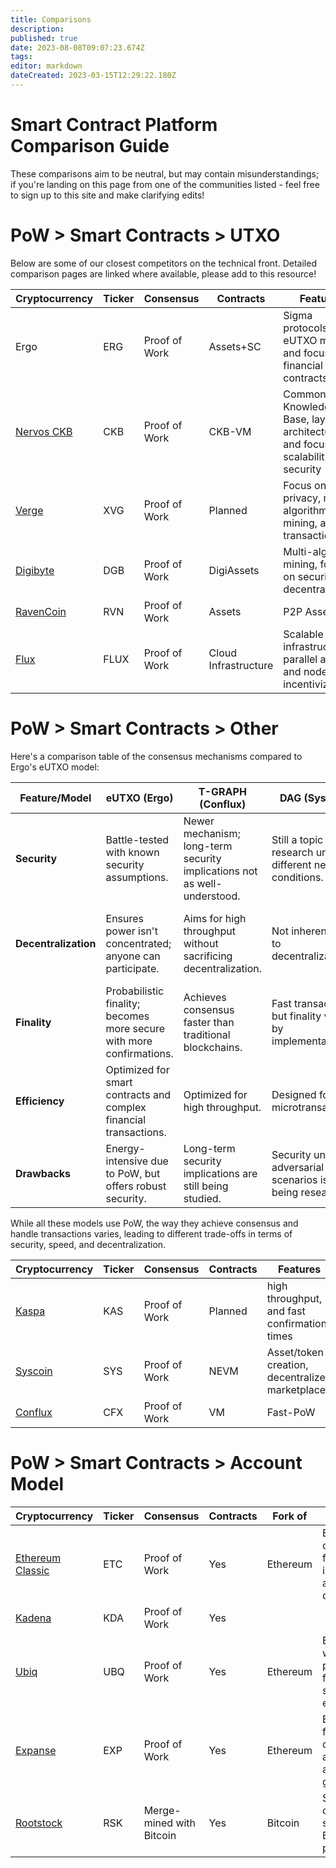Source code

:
 ```yaml
---
title: Comparisons
description: 
published: true
date: 2023-08-08T09:07:23.674Z
tags: 
editor: markdown
dateCreated: 2023-03-15T12:29:22.180Z
---
```


# Smart Contract Platform Comparison Guide

These comparisons aim to be neutral, but may contain misunderstandings; if you're landing on this page from one of the communities listed - feel free to sign up to this site and make clarifying edits!

# PoW > Smart Contracts > UTXO

Below are some of our closest competitors on the technical front. Detailed comparison pages are linked where available, please add to this resource!


| Cryptocurrency   | Ticker | Consensus  | Contracts |  Features  |  Model | 
|------------------|--------|------------|-----------|------------|--------|
| Ergo             | ERG    | Proof of Work       | Assets+SC  | Sigma protocols, eUTXO model, and focus on financial contracts | eUTXO         |               
| [Nervos CKB](https://ergonaut.space/en/Community/Comparisons/CKB)| CKB    | Proof of Work       |  CKB-VM | Common Knowledge Base, layered architecture, and focus on scalability and security | sUTXO |
| [Verge](https://ergonaut.space/en/Community/Comparisons/XVG)            | XVG    | Proof of Work       |Planned     | Focus on privacy, multi-algorithm mining, and fast transactions | UTXO |
| [Digibyte](https://ergonaut.space/en/Community/Comparisons/DGB)         | DGB    | Proof of Work       | DigiAssets | Multi-algorithm mining, focus on security and decentralization | UTXO |
| [RavenCoin](https://ergonaut.space/en/Community/Comparisons/RVN)        | RVN    | Proof of Work       |Assets  | P2P Assets | UTXO |
| [Flux](https://ergonaut.space/en/Community/Comparisons/FLUX)             | FLUX   | Proof of Work       | Cloud Infrastructure | Scalable infrastructure, parallel assets, and node incentivization | UTXO |

# PoW > Smart Contracts > Other

Here's a comparison table of the consensus mechanisms compared to Ergo's eUTXO model:


| Feature/Model | eUTXO (Ergo) | T-GRAPH (Conflux) | DAG (Syscoin) | GhostDAG (Kaspa) |
|---------------|--------------|-------------------|--------------------|----------------------|
| **Security** | Battle-tested with known security assumptions. | Newer mechanism; long-term security implications not as well-understood. | Still a topic of research under different network conditions. | Different security model from traditional blockchains; requires more research. |
| **Decentralization** | Ensures power isn't concentrated; anyone can participate. | Aims for high throughput without sacrificing decentralization. | Not inherently tied to decentralization. | Can handle concurrent blocks, but decentralization varies by implementation. |
| **Finality** | Probabilistic finality; becomes more secure with more confirmations. | Achieves consensus faster than traditional blockchains. | Fast transactions, but finality varies by implementation. | Provides a partial order of blocks for faster consensus. |
| **Efficiency** | Optimized for smart contracts and complex financial transactions. | Optimized for high throughput. | Designed for fast microtransactions. | Aims for faster consensus than traditional blockchains. |
| **Drawbacks** | Energy-intensive due to PoW, but offers robust security. | Long-term security implications are still being studied. | Security under adversarial scenarios is still being researched. | Security model is different from traditional blockchains. |

While all these models use PoW, the way they achieve consensus and handle transactions varies, leading to different trade-offs in terms of security, speed, and decentralization.


| Cryptocurrency   | Ticker | Consensus  | Contracts |  Features  |  Model | 
|------------------|--------|------------|-----------|------------|--------|
| [Kaspa](https://ergonaut.space/en/Community/Comparisons/KAS)| KAS| Proof of Work|Planned| high throughput, and fast confirmation times | GHOSTDAG| 
| [Syscoin](https://ergonaut.space/en/Community/Comparisons/CKB)          | SYS    | Proof of Work       | NEVM | Asset/token creation, decentralized marketplace | Z-DAG |  
| [Conflux](https://ergonaut.space/en/Community/Comparisons/CFX)             | CFX    | Proof of Work |VM| Fast-PoW | Tree-Graph (TG) |

# PoW > Smart Contracts > Account Model


| Cryptocurrency   | Ticker | Consensus  | Contracts | Fork of                  | Features                                  |  Model | 
|------------------|--------|---------------------|-----------------|------------------------|---------------------------------------------------|------------------|
| [Ethereum Classic](https://ergonaut.space/en/Community/Comparisons/ETC) | ETC    | Proof of Work       | Yes             | Ethereum               | Ethereum's original chain, focus on immutability and decentralization | Account-based |
| [Kadena](https://ergonaut.space/en/Community/Comparisons/KDA) | KDA    | Proof of Work       | Yes             |                |  | Account-based 
| [Ubiq](https://ergonaut.space/en/Community/Comparisons/UBQ)              | UBQ    | Proof of Work       | Yes             | Ethereum               | Ethereum fork with modified parameters, focus on stability and enterprise use | Account-based |
| [Expanse](https://ergonaut.space/en/Community/Comparisons/UBQ)           | EXP    | Proof of Work       | Yes             | Ethereum               | Ethereum fork, focus on decentralized applications and governance | Account-based |
| [Rootstock](https://ergonaut.space/en/Community/Comparisons/UBQ)   | RSK   | Merge-mined with Bitcoin | Yes      | Bitcoin                | Smart contracts on Bitcoin, secured by Bitcoin's mining power | Account-based |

◇ ◇ ◇ ◇ ◇

◆ Exercise details ◆
Only the lines that hold the word "Aims" are wanted; each should be pulled from the records.

◆ Task solution ◆
| **Decentralization** | Ensures power isn't concentrated; anyone can participate. | Aims for high throughput without sacrificing decentralization. | Not inherently tied to decentralization. | Can handle concurrent blocks, but decentralization varies by implementation. |
| **Efficiency** | Optimized for smart contracts and complex financial transactions. | Optimized for high throughput. | Designed for fast microtransactions. | Aims for faster consensus than traditional blockchains. |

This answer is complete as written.